An Ophthalmologist is More Than What Meets the Eye.

It’s a common misconception that an ophthalmologist or an eye doctor only writes eye glasses prescriptions to correct blurry vision. However, this couldn’t be any further from the truth. Whether it is by handling contact lenses, prescribing eyeglasses, or overseeing cataract surgery, ophthalmologists do more than simply correct eye problems.

For instance, the best and most accurate way to tell a patient’s state of health is through examining their eyes. Even a family eye doctor will, first of all, scan your iris thoroughly using a flashlight before referring you to a vision center. And that’s just the protocol of any 2020 vision probe. Therefore, it is advisable for you to make regular visits to nearest ophthalmologists eyecare center to improve the chances of possible passive health problems being caught early on.

But before that, what is the difference between an ophthalmologist and an optometrist?

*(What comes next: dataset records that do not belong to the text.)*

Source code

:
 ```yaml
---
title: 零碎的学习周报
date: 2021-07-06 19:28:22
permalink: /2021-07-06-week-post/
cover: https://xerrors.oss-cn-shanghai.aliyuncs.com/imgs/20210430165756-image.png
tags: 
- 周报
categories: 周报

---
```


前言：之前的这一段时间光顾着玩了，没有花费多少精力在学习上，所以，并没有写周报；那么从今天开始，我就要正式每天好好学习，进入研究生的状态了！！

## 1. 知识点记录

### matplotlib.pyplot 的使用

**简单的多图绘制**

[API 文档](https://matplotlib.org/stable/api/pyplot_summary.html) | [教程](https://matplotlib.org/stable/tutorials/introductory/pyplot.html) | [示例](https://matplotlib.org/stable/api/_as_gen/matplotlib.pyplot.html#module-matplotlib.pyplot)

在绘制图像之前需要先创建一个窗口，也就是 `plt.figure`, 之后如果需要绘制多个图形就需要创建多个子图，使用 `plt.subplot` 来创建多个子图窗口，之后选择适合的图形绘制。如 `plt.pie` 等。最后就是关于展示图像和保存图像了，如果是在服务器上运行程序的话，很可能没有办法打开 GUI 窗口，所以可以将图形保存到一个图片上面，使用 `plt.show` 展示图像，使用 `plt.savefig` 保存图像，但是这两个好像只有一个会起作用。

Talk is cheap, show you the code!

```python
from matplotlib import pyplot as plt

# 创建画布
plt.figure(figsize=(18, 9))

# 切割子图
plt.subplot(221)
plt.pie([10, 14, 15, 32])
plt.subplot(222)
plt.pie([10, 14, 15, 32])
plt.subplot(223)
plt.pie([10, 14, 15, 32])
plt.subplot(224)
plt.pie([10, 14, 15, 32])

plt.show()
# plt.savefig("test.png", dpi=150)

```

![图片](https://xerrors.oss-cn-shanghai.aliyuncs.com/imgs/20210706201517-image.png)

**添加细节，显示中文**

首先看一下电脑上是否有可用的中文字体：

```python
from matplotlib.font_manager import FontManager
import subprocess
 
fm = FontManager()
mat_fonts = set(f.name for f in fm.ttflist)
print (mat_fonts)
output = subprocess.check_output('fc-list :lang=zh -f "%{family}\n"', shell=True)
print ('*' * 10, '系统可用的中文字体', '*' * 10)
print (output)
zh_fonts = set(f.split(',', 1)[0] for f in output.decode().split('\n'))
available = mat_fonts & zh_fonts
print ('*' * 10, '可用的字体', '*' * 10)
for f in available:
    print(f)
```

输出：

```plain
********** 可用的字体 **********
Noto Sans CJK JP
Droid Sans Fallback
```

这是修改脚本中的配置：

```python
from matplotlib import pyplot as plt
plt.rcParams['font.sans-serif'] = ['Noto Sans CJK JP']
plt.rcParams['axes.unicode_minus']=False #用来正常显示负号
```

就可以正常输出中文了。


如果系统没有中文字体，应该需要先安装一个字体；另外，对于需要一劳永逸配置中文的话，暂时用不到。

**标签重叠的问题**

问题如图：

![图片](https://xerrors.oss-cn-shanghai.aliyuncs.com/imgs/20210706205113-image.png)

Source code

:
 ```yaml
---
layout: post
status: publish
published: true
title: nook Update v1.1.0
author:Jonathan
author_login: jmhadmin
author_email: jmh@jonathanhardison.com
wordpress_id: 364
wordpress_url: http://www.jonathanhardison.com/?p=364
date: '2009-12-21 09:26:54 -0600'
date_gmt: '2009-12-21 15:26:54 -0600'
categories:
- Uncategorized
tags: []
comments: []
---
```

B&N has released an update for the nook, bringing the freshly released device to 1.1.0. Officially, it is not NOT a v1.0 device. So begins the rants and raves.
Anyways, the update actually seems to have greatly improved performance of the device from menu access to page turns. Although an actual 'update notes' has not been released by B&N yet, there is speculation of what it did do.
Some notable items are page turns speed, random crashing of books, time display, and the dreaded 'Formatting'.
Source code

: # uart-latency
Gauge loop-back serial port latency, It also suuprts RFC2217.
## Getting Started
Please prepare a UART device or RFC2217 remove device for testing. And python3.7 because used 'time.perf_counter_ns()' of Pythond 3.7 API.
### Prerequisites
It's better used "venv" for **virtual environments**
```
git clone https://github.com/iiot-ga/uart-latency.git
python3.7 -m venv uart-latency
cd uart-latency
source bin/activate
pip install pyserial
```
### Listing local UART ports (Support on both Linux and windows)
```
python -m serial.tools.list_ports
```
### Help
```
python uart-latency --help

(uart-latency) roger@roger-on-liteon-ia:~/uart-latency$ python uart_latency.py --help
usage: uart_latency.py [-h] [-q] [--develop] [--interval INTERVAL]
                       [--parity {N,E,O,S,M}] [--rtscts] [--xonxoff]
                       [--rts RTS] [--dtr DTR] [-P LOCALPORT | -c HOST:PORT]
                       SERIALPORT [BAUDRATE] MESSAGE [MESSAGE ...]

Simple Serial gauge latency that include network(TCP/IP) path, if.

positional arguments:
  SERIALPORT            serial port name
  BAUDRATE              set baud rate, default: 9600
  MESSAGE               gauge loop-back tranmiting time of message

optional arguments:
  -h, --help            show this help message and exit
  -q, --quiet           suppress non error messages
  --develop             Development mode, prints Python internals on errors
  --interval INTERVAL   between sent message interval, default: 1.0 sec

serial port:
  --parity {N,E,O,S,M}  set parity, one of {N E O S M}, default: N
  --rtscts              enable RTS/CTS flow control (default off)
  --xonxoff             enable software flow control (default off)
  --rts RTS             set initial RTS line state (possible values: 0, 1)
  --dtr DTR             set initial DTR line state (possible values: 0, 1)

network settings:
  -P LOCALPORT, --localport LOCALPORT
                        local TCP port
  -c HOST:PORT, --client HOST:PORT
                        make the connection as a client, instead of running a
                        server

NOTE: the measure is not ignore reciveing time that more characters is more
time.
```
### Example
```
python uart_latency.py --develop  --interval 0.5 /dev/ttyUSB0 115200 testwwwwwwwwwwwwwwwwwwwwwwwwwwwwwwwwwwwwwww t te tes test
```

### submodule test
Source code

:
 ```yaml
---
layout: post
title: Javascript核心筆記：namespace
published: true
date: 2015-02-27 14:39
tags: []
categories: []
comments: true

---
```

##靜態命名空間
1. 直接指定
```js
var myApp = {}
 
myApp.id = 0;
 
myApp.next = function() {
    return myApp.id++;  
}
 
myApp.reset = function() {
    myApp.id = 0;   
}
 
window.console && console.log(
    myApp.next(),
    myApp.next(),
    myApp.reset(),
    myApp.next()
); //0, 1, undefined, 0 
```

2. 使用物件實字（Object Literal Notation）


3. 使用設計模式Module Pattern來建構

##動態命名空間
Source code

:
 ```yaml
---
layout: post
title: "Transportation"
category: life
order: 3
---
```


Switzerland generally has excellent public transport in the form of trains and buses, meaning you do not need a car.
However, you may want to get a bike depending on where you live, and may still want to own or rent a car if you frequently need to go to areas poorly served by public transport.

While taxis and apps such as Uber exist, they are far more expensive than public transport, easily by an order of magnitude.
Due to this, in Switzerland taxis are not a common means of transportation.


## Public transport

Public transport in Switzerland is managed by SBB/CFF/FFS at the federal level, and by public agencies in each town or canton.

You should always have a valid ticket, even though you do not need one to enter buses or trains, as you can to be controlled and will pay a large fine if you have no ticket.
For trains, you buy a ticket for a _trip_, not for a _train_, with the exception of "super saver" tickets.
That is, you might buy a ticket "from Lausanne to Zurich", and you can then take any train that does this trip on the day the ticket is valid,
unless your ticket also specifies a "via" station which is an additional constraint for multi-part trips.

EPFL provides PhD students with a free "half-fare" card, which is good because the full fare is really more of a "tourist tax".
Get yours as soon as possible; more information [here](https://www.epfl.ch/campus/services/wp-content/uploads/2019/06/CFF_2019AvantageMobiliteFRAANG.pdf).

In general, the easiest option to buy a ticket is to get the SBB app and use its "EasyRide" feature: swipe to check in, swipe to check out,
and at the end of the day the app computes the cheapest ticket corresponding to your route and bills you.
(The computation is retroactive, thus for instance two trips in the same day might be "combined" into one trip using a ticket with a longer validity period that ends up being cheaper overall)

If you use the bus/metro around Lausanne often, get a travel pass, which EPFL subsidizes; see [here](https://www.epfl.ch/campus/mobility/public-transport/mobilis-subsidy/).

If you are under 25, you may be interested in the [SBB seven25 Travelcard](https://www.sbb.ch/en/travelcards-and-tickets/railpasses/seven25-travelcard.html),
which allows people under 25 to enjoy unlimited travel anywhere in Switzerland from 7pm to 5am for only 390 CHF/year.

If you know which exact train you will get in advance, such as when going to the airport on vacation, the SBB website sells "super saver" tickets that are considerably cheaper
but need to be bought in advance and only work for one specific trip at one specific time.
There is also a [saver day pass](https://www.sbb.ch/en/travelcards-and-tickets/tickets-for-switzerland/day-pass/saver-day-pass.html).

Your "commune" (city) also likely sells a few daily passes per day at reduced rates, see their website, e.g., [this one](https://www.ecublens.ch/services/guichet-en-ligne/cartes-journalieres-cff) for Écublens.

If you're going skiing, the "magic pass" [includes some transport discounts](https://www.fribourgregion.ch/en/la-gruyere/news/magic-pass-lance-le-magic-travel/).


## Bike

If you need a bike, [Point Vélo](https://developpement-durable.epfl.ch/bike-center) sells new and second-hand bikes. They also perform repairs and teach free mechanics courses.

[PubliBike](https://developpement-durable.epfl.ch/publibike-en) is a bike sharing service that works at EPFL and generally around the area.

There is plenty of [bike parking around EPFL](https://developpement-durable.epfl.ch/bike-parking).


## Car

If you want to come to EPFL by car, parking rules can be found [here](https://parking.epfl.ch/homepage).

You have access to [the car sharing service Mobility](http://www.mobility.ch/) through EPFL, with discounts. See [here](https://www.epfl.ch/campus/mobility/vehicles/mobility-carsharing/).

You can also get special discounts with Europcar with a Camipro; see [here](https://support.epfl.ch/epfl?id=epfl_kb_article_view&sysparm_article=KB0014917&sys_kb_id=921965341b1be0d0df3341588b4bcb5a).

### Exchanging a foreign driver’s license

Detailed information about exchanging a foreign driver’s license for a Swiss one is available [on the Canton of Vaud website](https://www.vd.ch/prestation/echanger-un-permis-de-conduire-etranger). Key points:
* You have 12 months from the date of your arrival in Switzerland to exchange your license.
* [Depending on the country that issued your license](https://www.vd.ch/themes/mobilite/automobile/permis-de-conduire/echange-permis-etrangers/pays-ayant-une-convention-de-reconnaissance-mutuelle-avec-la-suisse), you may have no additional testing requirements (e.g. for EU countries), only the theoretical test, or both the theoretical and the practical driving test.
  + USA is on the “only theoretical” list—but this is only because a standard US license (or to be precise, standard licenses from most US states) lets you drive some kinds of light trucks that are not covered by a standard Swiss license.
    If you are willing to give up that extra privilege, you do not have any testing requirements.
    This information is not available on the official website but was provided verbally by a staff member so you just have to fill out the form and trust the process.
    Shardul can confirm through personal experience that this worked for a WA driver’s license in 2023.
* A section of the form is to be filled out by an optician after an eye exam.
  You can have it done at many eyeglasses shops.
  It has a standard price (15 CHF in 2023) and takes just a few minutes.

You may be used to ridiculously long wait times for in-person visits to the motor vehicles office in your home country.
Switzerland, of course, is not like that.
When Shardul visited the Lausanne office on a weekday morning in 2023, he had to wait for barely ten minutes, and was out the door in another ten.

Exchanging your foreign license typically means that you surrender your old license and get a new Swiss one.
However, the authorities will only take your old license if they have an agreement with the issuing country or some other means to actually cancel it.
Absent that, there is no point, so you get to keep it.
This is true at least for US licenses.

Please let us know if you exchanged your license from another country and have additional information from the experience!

Each of these two eye care professionals is often well trained in diagnosing ocular eye diseases and the basics of glaucoma surgery, prk eye surgery, corrective eye surgery, retina surgery, refractive surgery, Lasik eye surgery and a host of other assorted vision surgery cases. Nonetheless, an optometrist mainly functions as a primary eye caregiver specializing mostly in providing comprehensive and all-round eye and vision care. Optometrists are also licensed to prescribe corrective eye lenses, contact glasses, and oversee limited types eye surgery in some states or countries.

On the other end of the spectrum, ophthalmologists can supervise and provide all the eye care center services of a regular optometrist, but usually more in the position of an eye care consultant. Ophthalmologists are also licensed to conduct more advanced eye diagnostics, eyesight corrections, eye problem treatments and, generally, extensive ocular surgical procedures. And as noted under training brochure issued by the Royal College of Ophthalmologists, a majority of them choose to focus and specialize on one or two eye care niches. So it is not surprising to come across a pediatric ophthalmologist or a children’s eye doctor whose sole job is to administer eye exam tests to children and prescribe the best contact lenses for them.

That being said, one of the most common optometrists vs. ophthalmologists dilemmas arises in the face of a looming cataract treatment. Already, cataracts are considered one of the most common eye issues diagnosed in the Western world. It mostly affects people aged 40 years and above and not only impairs one’s eye vision but can also accelerate to full blindness if not checked. But when caught early by an optometrist or ophthalmologists, a timely cataract surgery can easily restore a patient’s 20/20 vision. This kind of excellent vision restoration is, however, not just limited to cataract operations.

There exists an array of other elective eye procedures for those among us who wish to liberate themselves or their loved ones from the burden of having to rely on corrective eyewear – such as contact lenses for kids. It is possible, for example, for ophthalmologists to perform a corneal refractive surgery followed by a therapy which will reverse most common eye impairments such shortsightedness, blurry vision or longsightedness.